- [Work instruction]: Among the entries below, find the lines with the word "proof" and return them.

[Stored records]

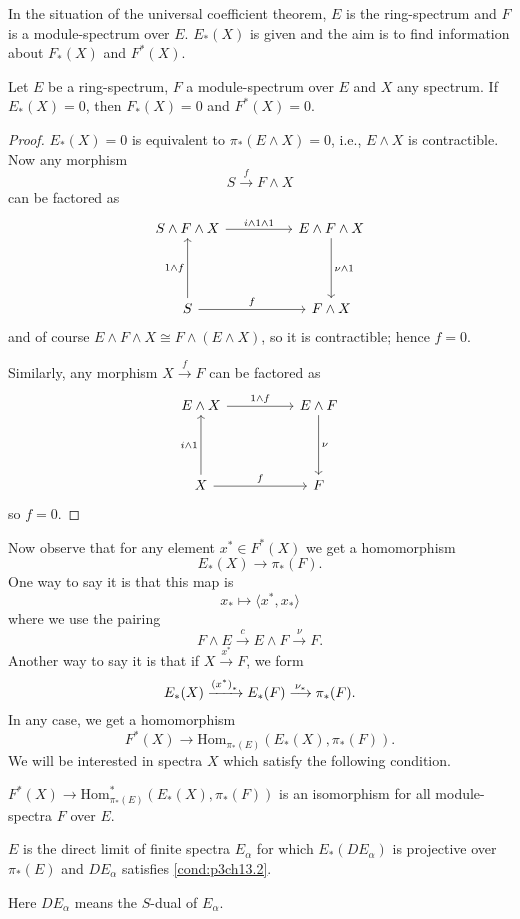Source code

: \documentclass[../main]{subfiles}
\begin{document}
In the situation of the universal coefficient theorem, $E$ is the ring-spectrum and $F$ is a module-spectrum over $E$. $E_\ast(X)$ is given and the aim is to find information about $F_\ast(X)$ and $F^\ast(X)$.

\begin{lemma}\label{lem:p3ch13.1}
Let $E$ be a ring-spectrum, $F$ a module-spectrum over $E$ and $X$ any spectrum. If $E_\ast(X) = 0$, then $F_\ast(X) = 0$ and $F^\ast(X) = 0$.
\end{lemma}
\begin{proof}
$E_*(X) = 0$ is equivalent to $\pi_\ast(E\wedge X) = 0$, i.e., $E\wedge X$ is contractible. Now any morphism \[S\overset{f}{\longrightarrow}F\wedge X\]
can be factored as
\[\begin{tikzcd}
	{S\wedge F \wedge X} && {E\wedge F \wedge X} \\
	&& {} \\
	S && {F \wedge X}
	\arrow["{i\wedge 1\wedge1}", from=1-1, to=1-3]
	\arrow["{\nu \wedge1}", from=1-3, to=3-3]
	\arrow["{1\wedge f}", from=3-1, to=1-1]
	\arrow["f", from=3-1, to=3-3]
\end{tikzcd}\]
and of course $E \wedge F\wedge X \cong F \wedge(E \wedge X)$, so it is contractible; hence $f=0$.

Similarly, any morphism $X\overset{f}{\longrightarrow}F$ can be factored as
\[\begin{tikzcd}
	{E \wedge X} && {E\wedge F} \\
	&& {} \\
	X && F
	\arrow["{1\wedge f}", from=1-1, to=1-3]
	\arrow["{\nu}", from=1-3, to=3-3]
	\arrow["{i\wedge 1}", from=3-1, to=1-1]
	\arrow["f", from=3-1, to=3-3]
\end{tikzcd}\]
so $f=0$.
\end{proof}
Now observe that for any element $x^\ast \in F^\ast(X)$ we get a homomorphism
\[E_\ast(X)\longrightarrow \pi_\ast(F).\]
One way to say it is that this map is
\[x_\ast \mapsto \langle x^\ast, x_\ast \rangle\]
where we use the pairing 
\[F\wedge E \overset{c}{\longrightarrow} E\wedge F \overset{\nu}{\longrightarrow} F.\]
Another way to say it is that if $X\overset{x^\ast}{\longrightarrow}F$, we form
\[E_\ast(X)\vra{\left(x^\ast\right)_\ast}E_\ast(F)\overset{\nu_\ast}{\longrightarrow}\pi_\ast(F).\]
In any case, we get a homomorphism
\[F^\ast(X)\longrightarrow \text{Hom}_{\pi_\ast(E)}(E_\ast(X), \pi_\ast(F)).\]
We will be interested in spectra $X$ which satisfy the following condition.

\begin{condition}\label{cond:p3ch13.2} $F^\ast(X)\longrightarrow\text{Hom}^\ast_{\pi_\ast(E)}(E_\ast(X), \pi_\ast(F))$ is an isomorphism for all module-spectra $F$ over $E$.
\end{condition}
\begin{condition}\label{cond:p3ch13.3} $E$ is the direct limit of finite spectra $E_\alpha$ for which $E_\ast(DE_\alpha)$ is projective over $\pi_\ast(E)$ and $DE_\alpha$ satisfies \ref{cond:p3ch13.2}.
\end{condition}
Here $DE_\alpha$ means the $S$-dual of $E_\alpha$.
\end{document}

---

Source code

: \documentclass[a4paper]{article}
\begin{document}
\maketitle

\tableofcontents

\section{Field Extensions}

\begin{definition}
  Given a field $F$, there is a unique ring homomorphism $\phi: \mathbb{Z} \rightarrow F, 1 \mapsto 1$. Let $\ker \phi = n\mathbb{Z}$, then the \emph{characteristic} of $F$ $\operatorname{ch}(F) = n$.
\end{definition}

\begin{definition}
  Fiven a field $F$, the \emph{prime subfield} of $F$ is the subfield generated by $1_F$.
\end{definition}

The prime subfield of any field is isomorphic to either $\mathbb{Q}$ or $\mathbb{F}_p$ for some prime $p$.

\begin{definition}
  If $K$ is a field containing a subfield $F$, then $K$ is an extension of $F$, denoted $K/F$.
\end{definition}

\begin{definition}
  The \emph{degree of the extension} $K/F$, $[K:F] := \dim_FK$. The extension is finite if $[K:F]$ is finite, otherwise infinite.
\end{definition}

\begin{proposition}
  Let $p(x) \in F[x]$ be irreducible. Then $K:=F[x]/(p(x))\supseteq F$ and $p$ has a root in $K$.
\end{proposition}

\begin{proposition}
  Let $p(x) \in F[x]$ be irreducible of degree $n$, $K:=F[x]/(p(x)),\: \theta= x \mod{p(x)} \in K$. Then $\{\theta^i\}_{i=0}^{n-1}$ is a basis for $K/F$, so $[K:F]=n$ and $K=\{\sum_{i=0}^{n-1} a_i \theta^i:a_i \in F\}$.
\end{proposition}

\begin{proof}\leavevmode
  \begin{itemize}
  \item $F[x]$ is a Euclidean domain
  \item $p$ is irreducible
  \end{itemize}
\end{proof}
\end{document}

- [Solution]:
\begin{proof}
\end{proof}
\begin{proof}\leavevmode
\end{proof}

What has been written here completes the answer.